### WHAT YOU HAVE TO DO:
The answer must be an exact copy of the records, with every picture left out.

Saved data entries
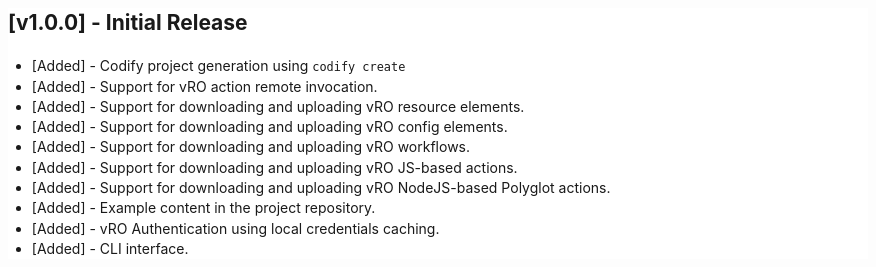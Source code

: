 ## [v1.0.0] - Initial Release

-   [Added] - Codify project generation using `codify create`
-   [Added] - Support for vRO action remote invocation.
-   [Added] - Support for downloading and uploading vRO resource elements.
-   [Added] - Support for downloading and uploading vRO config elements.
-   [Added] - Support for downloading and uploading vRO workflows.
-   [Added] - Support for downloading and uploading vRO JS-based actions.
-   [Added] - Support for downloading and uploading vRO NodeJS-based Polyglot actions.
-   [Added] - Example content in the project repository.
-   [Added] - vRO Authentication using local credentials caching.
-   [Added] - CLI interface.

### EXERCISE ANSWER:
Source code

: ## [v1.0.0] - Initial Release

-   [Added] - Codify project generation using `codify create`
-   [Added] - Support for vRO action remote invocation.
-   [Added] - Support for downloading and uploading vRO resource elements.
-   [Added] - Support for downloading and uploading vRO config elements.
-   [Added] - Support for downloading and uploading vRO workflows.
-   [Added] - Support for downloading and uploading vRO JS-based actions.
-   [Added] - Support for downloading and uploading vRO NodeJS-based Polyglot actions.
-   [Added] - Example content in the project repository.
-   [Added] - vRO Authentication using local credentials caching.
-   [Added] - CLI interface.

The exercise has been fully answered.